Intelligent Sensing Programme Meeting
Intelligent Sensing Programme Meeting
Venue: Riverside Room, IEE (IET), Savoy Place, London, WC2R 0BL
To see meeting handouts and delegate list contact Duncan Wilson x52794
Research challenges in wireless sensor networks
Richard Egan – Thales Research and Technology (UK)
Focused on who might pay for WSN, the building monitoring example referring to the CMIPS project. Showed the temperature plots from ground level to ceiling height. The plot for a day showed the heating coming back on in middle of the night – why was this the case – the FM guy / engineer can explain it away but for the first time this *anomaly* was visible to others.
EU project: ESense – http://www.ist-e-sense.org/ a technology oriented project. High level aim is to improve energy efficiency. Focus is low power and bandwidth efficiency – aim is to achieve 20nJ/bit. The flip side to this is to reduce the amount of data that needs to be transmitted so the project is also looking at distributed processing, collaborative processing etc.
Sensor networks for real homes
Tobie Kerridge – Goldsmiths College, London
2 pieces of work from an interaction design perspective. Weather watchers + Home Health Horoscope. Emphasis on context of everyday usage. Equator project EPSRC funding.
Weather watchers – Philips and Helen Hamlyn research centre, RCA – looked at different ways to *show* weather features – the end user involved in the project (a retired met guy) however did not like any of the prototypes – not accurate enough for him.
Home Health Horoscope – Bill Gaver, intel sponsors – promoting well being in the home. The sample house hold was *analysed* by looking at: use of cleaning materials (business of activity), a sofa in the bedroom (a place for intimate moments) etc. from these a measure of *being* could be established. Using Crossbow Micaz. Prototyped boxes to contain motes for use in environment. All this data (mote, pict based serial data etc) is all collated and transformed in a *fuzzy* way to create a daily horoscope which can be printed out for the household. Offered to meet at later date to chat about how they are collating and aggregating data. Also noted that they have had serious battery issues with Micaz running in high power mode – 2-3 days battery life.

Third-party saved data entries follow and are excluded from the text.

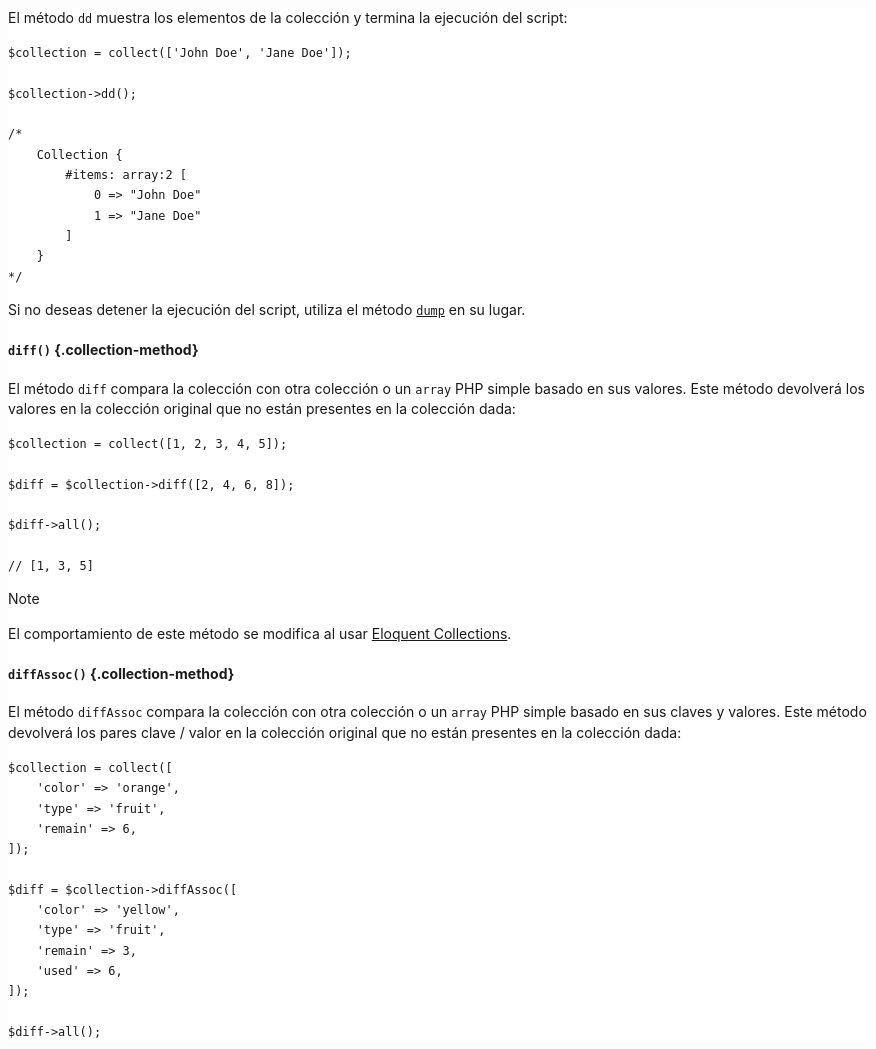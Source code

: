El método `dd` muestra los elementos de la colección y termina la ejecución del script:

    $collection = collect(['John Doe', 'Jane Doe']);

    $collection->dd();

    /*
        Collection {
            #items: array:2 [
                0 => "John Doe"
                1 => "Jane Doe"
            ]
        }
    */

Si no deseas detener la ejecución del script, utiliza el método [`dump`](#method-dump) en su lugar.

<a name="method-diff"></a>
#### `diff()` {.collection-method}

El método `diff` compara la colección con otra colección o un `array` PHP simple basado en sus valores. Este método devolverá los valores en la colección original que no están presentes en la colección dada:

    $collection = collect([1, 2, 3, 4, 5]);

    $diff = $collection->diff([2, 4, 6, 8]);

    $diff->all();

    // [1, 3, 5]

> [!NOTE]  
> El comportamiento de este método se modifica al usar [Eloquent Collections](/docs/{{version}}/eloquent-collections#method-diff).

<a name="method-diffassoc"></a>
#### `diffAssoc()` {.collection-method}

El método `diffAssoc` compara la colección con otra colección o un `array` PHP simple basado en sus claves y valores. Este método devolverá los pares clave / valor en la colección original que no están presentes en la colección dada:

    $collection = collect([
        'color' => 'orange',
        'type' => 'fruit',
        'remain' => 6,
    ]);

    $diff = $collection->diffAssoc([
        'color' => 'yellow',
        'type' => 'fruit',
        'remain' => 3,
        'used' => 6,
    ]);

    $diff->all();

Oceanographic sensing – Challenges and opportunities
Matt Mowlen – National Oceanography Centre, Southampton
what to measure – CO2, Oxygen, Methane, Nutrients, Trace nutrients. Measurement density is a key parameter. Traditionally done via research ships. Had a nice diagram showing processes and platforms – man years on one axis and scale of measurement on the other, showing what can be monitored given these spatio temporal parameters – current problem is that measures have a huge variability – cannot get measures that satisfy Nyquist.
Bio fouling is another issue – when submerged in the sea (sometimes down to 6000 ft) other orgs in the sea want to grow on your sensors or even worse eat them!!
Next steps – looking at lab on chip systems
Sensor Networks for Monitoring Water Supply Systems – Lessons from Boston Water.
Ivan Stoianov – Imperial College
Working with Intel using Intel Mote 2, 32bit XScale PXA 271 processor. http://embedded.seattle.intel-research.net/wiki/index.php?title=Intel_Mote_2
Some interesting slides on water distribution system and what is being monitored – issues such as Jan 2005 discharge of 250 million cubic meters of raw sewage into Boston harbour *beacause pump went down and they were not sure of levels in system and did not want it to surface in the city*. 80 combined sewer outfalls around Boston harbour area – how can we monitor when an event occurs that could put bathers at risk? and make this activity available to them. http://db.csail.mit.edu/dcnui/
Centre for large scale infrastructure monitoring – http://www.senseITall.eu/ research project just funded by EPSRC Partners include Intel, Thames and Yorkshire water, MIT, Cambridge Uni. – looking for industrial partners.
Wireless MEMS sensors – A new vision for sound measurements
Richard Barham – National Physical Laboratory
NPL, QinetiQ, Centre for Ultrasonic Engineering (Strathclyde Uni) – have demo devices that they would like industrial partners to try – get contacts for Acoustics and potential for use in office environments? sound mapping on roads and the recent study that Verity published in ATN?
Road traffic and wind farm monitoring are the first users of the prototypes – does Arup have a good test application?
Post meeting… WiSiG WSN special interest group meeting
20 people in attendance – 36 members on community,
2 page doc to put in front of DTI Strategy Board to propose a WSN strategy for UK industry.
DKArvind has prepared a first draft of this document.
Resources to support KTN will come from the Sensors KTN – this is the benefit from hosting it within that entity. They will benefit if the community grows and is successful since their KTN is supporting a community.
discussed the different activities that this community / special interest group would want. mixed bag of responses, mostly tech suppliers, tech producers, academics – only a couple of integrators.
6-12 month meetings
volunteered to participate on the advisory board for WiSiG.
one of the metrics of KTN’s is the number of new collabs and meetings held.